I was interviewed by the same HR guy, who was very forthcoming with any and all information available to him, not only about this job but also working at the Opera House in general.
As the interview progressed, I realized that he wanted me to make the right choice, too. To my surprise, he didn’t want me to choose the job over my family and/or religion, despite my apparent willingness to do just that. Because, despite the fact that asking these types of questions are the norm in Israel interviews, and despite the increasing belief that there is global discrimination regarding family status and religion when applying for jobs, some positions in certain fields really do require you to put those things on the back burner. And therefore, they must be discussed in detail.
He understood that; he understood that this is not the easiest field to work in on a good day, and that I really, really, REALLY wanted to work there anyhow.
It was kind of obvious. The desire to be employed by the Opera House was literally on my face, and my sleeve. When we took a tour of the offices I happened upon my reflection in the elevator mirror and said to myself, “I look like Lucy when she first entered Narnia. I look like I’m dreaming.”
So, after the tour, when we were back in his office, he gave me the low-down. And the further low-down. He made it his mission to give me as many details as possible. For he could tell that I had no idea what this kind of job would entail, or what it would mean in the grand scheme of things.

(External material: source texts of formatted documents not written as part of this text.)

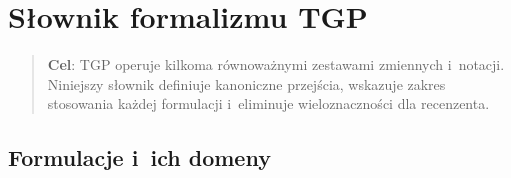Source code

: \section{Słownik formalizmu TGP}\label{app:formulation-dictionary}

\begin{quote}
\textbf{Cel}: TGP operuje kilkoma równoważnymi zestawami zmiennych
i~notacji. Niniejszy słownik definiuje kanoniczne przejścia,
wskazuje zakres stosowania każdej formulacji i~eliminuje
wieloznaczności dla recenzenta.
\end{quote}

\subsection{Formulacje i~ich domeny}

With each additional bit of information, I could feel the realization resonate on my face, even though I was no longer in front of a mirror. The realization that, to pursue this dream, life as I knew it would change drastically.
That interview lasted an hour and a half. It would have lasted longer, had I been aware enough to think about what I was considering getting myself into. As it was, there was a second part to the interview which we scheduled for the following week. I figured this would give me the whole weekend to talk with the Hubby and various friends and family members, not only to collectively freak the hell out, but also to get advice.
We mostly did this.
With the Hubby, I analyzed each statement, each answer, each sigh, each facial expression. We talked about the pros and cons and neutrals of taking the job, of rejecting the job, of what it would mean for us as a family, and as individuals.
With my friends, I explained and provided as much detail as possible about the job description, and what it would entail regarding commitment. My closest friends, who know that this is my dream of dreams, offered some of the best advice I ever received about work in general and this job in particular.
With everyone, we talked about relevant questions I should ask at the second interview. We also talked about questions I needed to ask *myself* at some point during this process. Of course, there were also follow-up questions dependent on the answers that I received; each of those provided me with additional “what-if” scenarios until I had piles of lists that were filled with questions, each one spinning me around and making me dizzy and nauseous.
The morning of the second interview dawned, and I became a better expert at Vaguebooking. I slowly made my way through the main doors, incredibly unsure of myself and with a sense of unease. I spent almost 3 hours at the opera house, filling out a questionnaire, reading questions off the list I had prepared, making sense of the answers I received, and hearing snippets of whatever opera they were currently practicing.
I couldn’t tell if it was going well. I may have dug myself into a hole with the questions I asked – but, I needed to ask those questions and receive those answers, so I could make an educated decision.
HR guy said that I would hear something within the next few weeks. We shook hands, and I shakily made my way back home. I had nothing else to give, but I told myself that I presented myself the best that I could. And now, I just had to wait for them to make a decision.